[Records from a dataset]
———

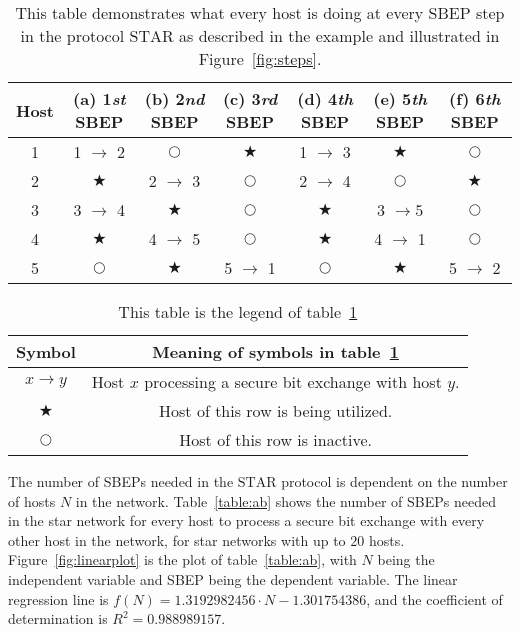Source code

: \documentclass[a4paper,12pt,pdftex]{article}
\begin{document}
\begin{table}[H]
  \begin{center}
    \begin{tabular}{| c | c | c | c | c | c | c |}
    \hline
    Host & (a) 1\textit{st} SBEP & (b) 2\textit{nd} SBEP & (c) 3\textit{rd} SBEP & (d) 4\textit{th} SBEP & (e) 5\textit{th} SBEP & (f) 6\textit{th} SBEP \\
    \hline
     1 & 1 $\rightarrow$ 2 & $\bigcirc$ & $\bigstar$ & 1 $\rightarrow$ 3 & $\bigstar$ & $\bigcirc$ \\
     \hline
     2 & $\bigstar$ & 2 $\rightarrow$ 3 & $\bigcirc$ & 2 $\rightarrow$ 4 & $\bigcirc$ & $\bigstar$ \\
     \hline
     3 & 3 $\rightarrow$ 4 & $\bigstar$ & $\bigcirc$ & $\bigstar$ & 3 $\rightarrow 5$ & $\bigcirc$ \\
     \hline
     4 & $\bigstar$ & 4 $\rightarrow$ 5 & $\bigcirc$ & $\bigstar$ & 4 $\rightarrow$ 1 & $\bigcirc$ \\
     \hline
     5 & $\bigcirc$ & $\bigstar$ & 5 $\rightarrow$ 1 & $\bigcirc$ & $\bigstar$ & 5 $\rightarrow$ 2 \\
    \hline
    \end{tabular}
  \end{center}
  \caption{This table demonstrates what every host is doing at every SBEP step in the protocol $\mathrm{STAR}$ as described in the example and illustrated in Figure~\ref{fig:steps}.}
  \label{table:steps}
\end{table}

\begin{table}[H]
  \begin{center}
    \begin{tabular}{| c | c |}
    \hline
    Symbol & Meaning of symbols in table~\ref{table:steps}\\
    \hline
    $x \rightarrow y$ & Host $x$ processing a secure bit exchange with host $y$. \\
    \hline
    $\bigstar$ & Host of this row is being utilized. \\
    \hline
    $\bigcirc$ & Host of this row is inactive. \\    
    \hline
    \end{tabular}
  \end{center}
  \caption{This table is the legend of table~\ref{table:steps}}
  \label{table:legend}
\end{table}

The number of SBEPs needed in the $\mathrm{STAR}$ protocol is dependent on the number of hosts $N$ in the network. Table~\ref{table:ab} shows the number of SBEPs needed in the star network for every host to process a secure bit exchange with every other host in the network, for star networks with up to $20$ hosts. Figure~\ref{fig:linearplot} is the plot of table~\ref{table:ab}, with $N$ being the independent variable and SBEP being the dependent variable. The linear regression line is $f(N)=1.3192982456 \cdot N - 1.301754386$, and the coefficient of determination is $R^{2} = 0.988989157$.
\end{document}
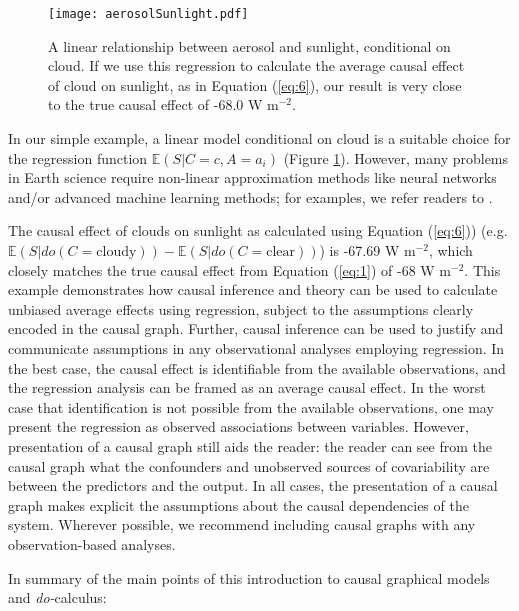 \documentclass[12pt]{article}
\begin{document}
\begin{figure} \texttt{[image: aerosolSunlight.pdf]}
  \caption{A linear relationship between aerosol and sunlight,
    conditional on cloud. If we use this regression to calculate the
    average causal effect of cloud on sunlight, as in Equation
    (\ref{eq:6}), our result is very close to the true causal effect
    of -68.0 W m$^{-2}$.}
  \label{fig:linear}
\end{figure}

In our simple example, a linear model conditional on cloud is a
suitable choice for the regression function
$\mathbb{E}(S | C=c, A=a_i)$ (Figure \ref{fig:linear}). However, many
problems in Earth science require non-linear approximation methods
like neural networks and/or advanced machine learning methods; for
examples, we refer readers to \citep{bishop2006pattern}.

The causal effect of clouds on sunlight as calculated using Equation
(\ref{eq:6})) (e.g.
$\mathbb{E}(S | do(C = \text{cloudy})) - \mathbb{E}(S | do(C =
\text{clear}))$) is -67.69 W m$^{-2}$, which closely matches the true
causal effect from Equation (\ref{eq:1}) of -68 W m$^{-2}$. This
example demonstrates how causal inference and theory can be used to
calculate unbiased average effects using regression, subject to the
assumptions clearly encoded in the causal graph. Further, causal
inference can be used to justify and communicate assumptions in any
observational analyses employing regression. In the best case, the
causal effect is identifiable from the available observations, and the
regression analysis can be framed as an average causal effect. In the
worst case that identification is not possible from the available
observations, one may present the regression as observed associations
between variables. However, presentation of a causal graph still aids
the reader: the reader can see from the causal graph what the
confounders and unobserved sources of covariability are between the
predictors and the output. In all cases, the presentation of a causal
graph makes explicit the assumptions about the causal dependencies of
the system. Wherever possible, we recommend including causal graphs
with any observation-based analyses.

In summary of the main points of this introduction to causal graphical
models and \textit{do-}calculus:
\end{document}
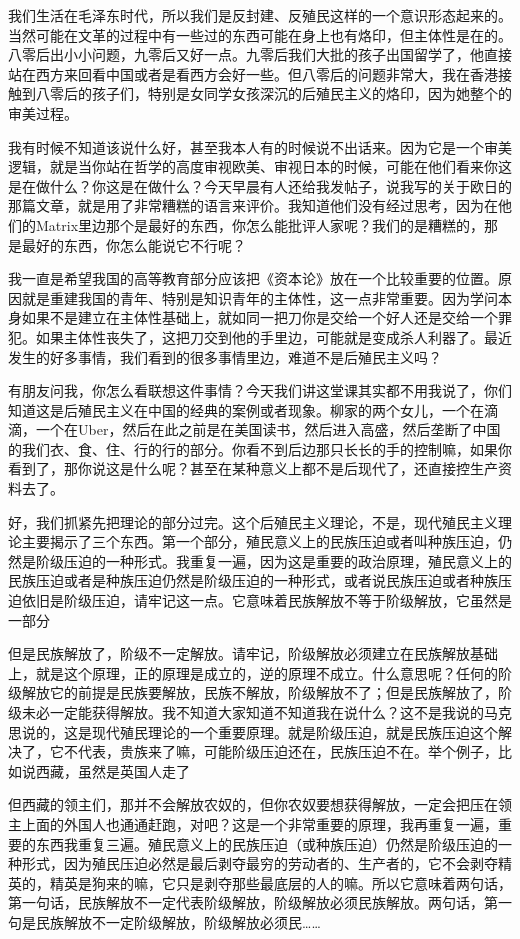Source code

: \documentclass[UTF8, 12pt, a4paper]{ctexrep}
\begin{document}
我们生活在毛泽东时代，所以我们是反封建、反殖民这样的一个意识形态起来的。当然可能在文革的过程中有一些过的东西可能在身上也有烙印，但主体性是在的。八零后出小小问题，九零后又好一点。九零后我们大批的孩子出国留学了，他直接站在西方来回看中国或者是看西方会好一些。但八零后的问题非常大，我在香港接触到八零后的孩子们，特别是女同学女孩深沉的后殖民主义的烙印，因为她整个的审美过程。

我有时候不知道该说什么好，甚至我本人有的时候说不出话来。因为它是一个审美逻辑，就是当你站在哲学的高度审视欧美、审视日本的时候，可能在他们看来你这是在做什么？你这是在做什么？今天早晨有人还给我发帖子，说我写的关于欧日的那篇文章，就是用了非常糟糕的语言来评价。我知道他们没有经过思考，因为在他们的Matrix里边那个是最好的东西，你怎么能批评人家呢？我们的是糟糕的，那是最好的东西，你怎么能说它不行呢？

我一直是希望我国的高等教育部分应该把《资本论》放在一个比较重要的位置。原因就是重建我国的青年、特别是知识青年的主体性，这一点非常重要。因为学问本身如果不是建立在主体性基础上，就如同一把刀你是交给一个好人还是交给一个罪犯。如果主体性丧失了，这把刀交到他的手里边，可能就是变成杀人利器了。最近发生的好多事情，我们看到的很多事情里边，难道不是后殖民主义吗？

有朋友问我，你怎么看联想这件事情？今天我们讲这堂课其实都不用我说了，你们知道这是后殖民主义在中国的经典的案例或者现象。柳家的两个女儿，一个在滴滴，一个在Uber，然后在此之前是在美国读书，然后进入高盛，然后垄断了中国的我们衣、食、住、行的行的部分。你看不到后边那只长长的手的控制嘛，如果你看到了，那你说这是什么呢？甚至在某种意义上都不是后现代了，还直接控生产资料去了。

好，我们抓紧先把理论的部分过完。这个后殖民主义理论，不是，现代殖民主义理论主要揭示了三个东西。第一个部分，殖民意义上的民族压迫或者叫种族压迫，仍然是阶级压迫的一种形式。我重复一遍，因为这是重要的政治原理，殖民意义上的民族压迫或者是种族压迫仍然是阶级压迫的一种形式，或者说民族压迫或者种族压迫依旧是阶级压迫，请牢记这一点。它意味着民族解放不等于阶级解放，它虽然是一部分

但是民族解放了，阶级不一定解放。请牢记，阶级解放必须建立在民族解放基础上，就是这个原理，正的原理是成立的，逆的原理不成立。什么意思呢？任何的阶级解放它的前提是民族要解放，民族不解放，阶级解放不了；但是民族解放了，阶级未必一定能获得解放。我不知道大家知道不知道我在说什么？这不是我说的马克思说的，这是现代殖民理论的一个重要原理。就是阶级压迫，就是民族压迫这个解决了，它不代表，贵族来了嘛，可能阶级压迫还在，民族压迫不在。举个例子，比如说西藏，虽然是英国人走了

但西藏的领主们，那并不会解放农奴的，但你农奴要想获得解放，一定会把压在领主上面的外国人也通通赶跑，对吧？这是一个非常重要的原理，我再重复一遍，重要的东西我重复三遍。殖民意义上的民族压迫（或种族压迫）仍然是阶级压迫的一种形式，因为殖民压迫必然是最后剥夺最穷的劳动者的、生产者的，它不会剥夺精英的，精英是狗来的嘛，它只是剥夺那些最底层的人的嘛。所以它意味着两句话，第一句话，民族解放不一定代表阶级解放，阶级解放必须民族解放。两句话，第一句是民族解放不一定阶级解放，阶级解放必须民……
\end{document}
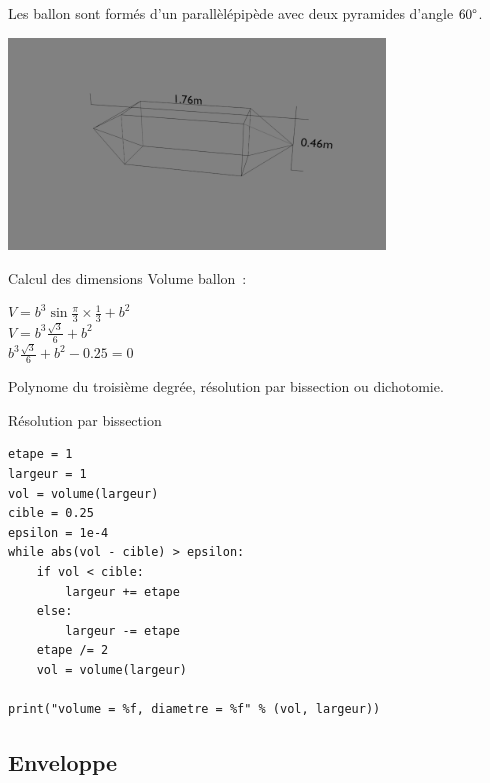 \documentclass{beamer}
\begin{document}
\begin{frame}
  Les ballon sont formés d'un parallèlépipède avec deux pyramides d'angle $60\degree$. \\
  \begin{center}
    \includegraphics[width=10cm]{../Images/ballon.png}
  \end{center}
\end{frame}

\begin{frame}{Calcul des dimensions}
  Volume ballon~:
  \begin{center}
    $\displaystyle{V = b^3 \sin \frac{\pi}{3} \times \frac{1}{3} + b^2}$ \\
    $\displaystyle{V = b^3 \frac{\sqrt{3}}{6} + b^2}$ \\
    $\displaystyle{b^3 \frac{\sqrt{3}}{6} + b^2 - 0.25 = 0}$
  \end{center}
  Polynome du troisième degrée, résolution par bissection ou dichotomie.
\end{frame}

\begin{frame}[fragile]{Résolution par bissection}
  \begin{lstlisting}[frame=single]
etape = 1
largeur = 1
vol = volume(largeur)
cible = 0.25
epsilon = 1e-4
while abs(vol - cible) > epsilon:
	if vol < cible:
		largeur += etape
	else:
		largeur -= etape
	etape /= 2
	vol = volume(largeur)

print("volume = %f, diametre = %f" % (vol, largeur))
  \end{lstlisting}
\end{frame}

\subsection{Enveloppe}
\end{document}
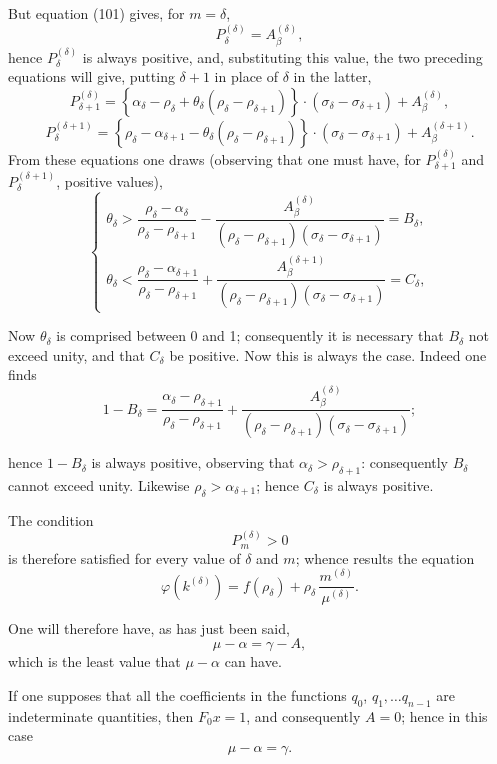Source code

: \documentclass{article}
\begin{document}
But equation (101) gives, for $m = \delta$,
\[ P_\delta^{(\delta)} = A_\beta^{(\delta)}, \]
hence $P_\delta^{(\delta)}$ is always positive, and, substituting this value, the two preceding equations will give, putting $\delta+1$ in place of $\delta$ in the latter,
\[ P_{\delta+1}^{(\delta)} = \left\{\alpha_\delta - \rho_\delta + \theta_\delta(\rho_\delta-\rho_{\delta+1})\right\} \cdot (\sigma_\delta-\sigma_{\delta+1}) + A_\beta^{(\delta)}, \]
\[ P_\delta^{(\delta+1)} = \left\{\rho_\delta - \alpha_{\delta+1} - \theta_\delta(\rho_\delta-\rho_{\delta+1})\right\} \cdot (\sigma_\delta-\sigma_{\delta+1}) + A_\beta^{(\delta+1)}. \]
From these equations one draws (observing that one must have, for $P_{\delta+1}^{(\delta)}$ and $P_\delta^{(\delta+1)}$, positive values),
\[ \begin{cases}
\theta_\delta > \dfrac{\rho_\delta-\alpha_\delta}{\rho_\delta-\rho_{\delta+1}} - \dfrac{A_\beta^{(\delta)}}{(\rho_\delta-\rho_{\delta+1})(\sigma_\delta-\sigma_{\delta+1})} = B_\delta, \\
\theta_\delta < \dfrac{\rho_\delta-\alpha_{\delta+1}}{\rho_\delta-\rho_{\delta+1}} + \dfrac{A_\beta^{(\delta+1)}}{(\rho_\delta-\rho_{\delta+1})(\sigma_\delta-\sigma_{\delta+1})} = C_\delta,
\end{cases} \tag{103} \]

Now $\theta_\delta$ is comprised between 0 and 1; consequently it is necessary that $B_\delta$ not exceed unity, and that $C_\delta$ be positive. Now this is always the case. Indeed one finds
\[ 1 - B_\delta = \frac{\alpha_\delta - \rho_{\delta+1}}{\rho_\delta-\rho_{\delta+1}} + \frac{A_\beta^{(\delta)}}{(\rho_\delta-\rho_{\delta+1})(\sigma_\delta-\sigma_{\delta+1})}; \]

hence $1-B_\delta$ is always positive, observing that $\alpha_\delta > \rho_{\delta+1}$: consequently $B_\delta$ cannot exceed unity. Likewise $\rho_\delta > \alpha_{\delta+1}$; hence $C_\delta$ is always positive.

The condition
\[ P_m^{(\delta)} > 0 \]
is therefore satisfied for every value of $\delta$ and $m$; whence results the equation
\[ \varphi(k^{(\delta)}) = f(\rho_\delta) + \rho_\delta\,\frac{m^{(\delta)}}{\mu^{(\delta)}}. \]

One will therefore have, as has just been said,
\[ \mu - \alpha = \gamma - A, \tag{104} \]
which is the least value that $\mu-\alpha$ can have.

If one supposes that all the coefficients in the functions $q_0$,
$q_1, \ldots q_{n-1}$ are indeterminate quantities, then $F_0 x = 1$, and consequently $A = 0$; hence in this case
\[ \mu - \alpha = \gamma. \tag{105} \]
\end{document}
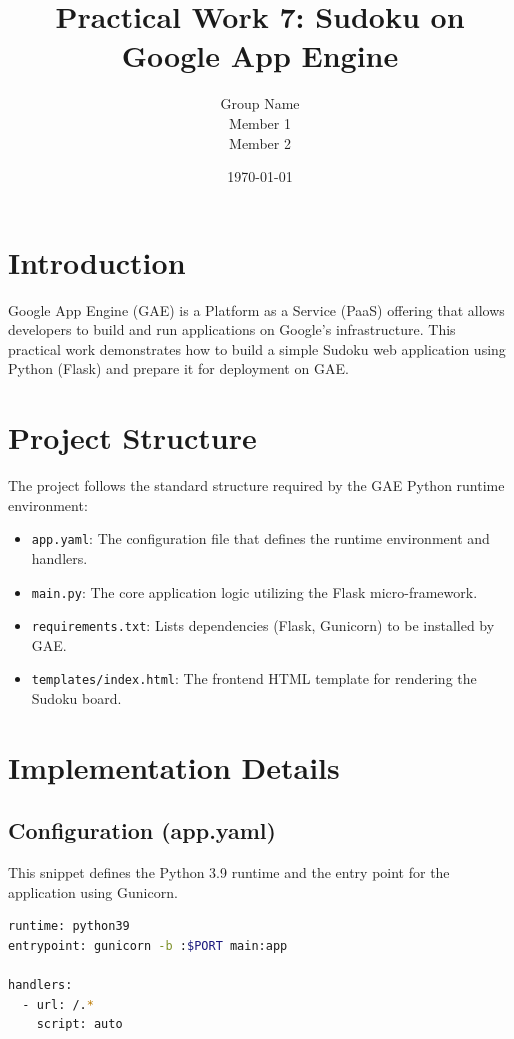 \documentclass[a4paper,12pt]{article}
\title{Practical Work 7: Sudoku on Google App Engine}
\author{Group Name \\ Member 1 \\ Member 2}
\date{\today}
\begin{document}
\maketitle

\section{Introduction}
Google App Engine (GAE) is a Platform as a Service (PaaS) offering that allows developers to build and run applications on Google's infrastructure. This practical work demonstrates how to build a simple Sudoku web application using Python (Flask) and prepare it for deployment on GAE.

\section{Project Structure}
The project follows the standard structure required by the GAE Python runtime environment:

\begin{itemize}
    \item \texttt{app.yaml}: The configuration file that defines the runtime environment and handlers.
    \item \texttt{main.py}: The core application logic utilizing the Flask micro-framework.
    \item \texttt{requirements.txt}: Lists dependencies (Flask, Gunicorn) to be installed by GAE.
    \item \texttt{templates/index.html}: The frontend HTML template for rendering the Sudoku board.
\end{itemize}

\section{Implementation Details}

\subsection{Configuration (app.yaml)}
This snippet defines the Python 3.9 runtime and the entry point for the application using Gunicorn.

\begin{lstlisting}[language=bash]
runtime: python39
entrypoint: gunicorn -b :$PORT main:app

handlers:
  - url: /.*
    script: auto
\end{lstlisting}
\end{document}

———

### Your objective
Look above for the line holding "causal effect from" and the line holding "assumptions clearly encoded", then output exactly those two lines and every line between them, nothing more.

### Reply to the exercise
causal effect from Equation (\ref{eq:1}) of -68 W m$^{-2}$. This
example demonstrates how causal inference and theory can be used to
calculate unbiased average effects using regression, subject to the
assumptions clearly encoded in the causal graph. Further, causal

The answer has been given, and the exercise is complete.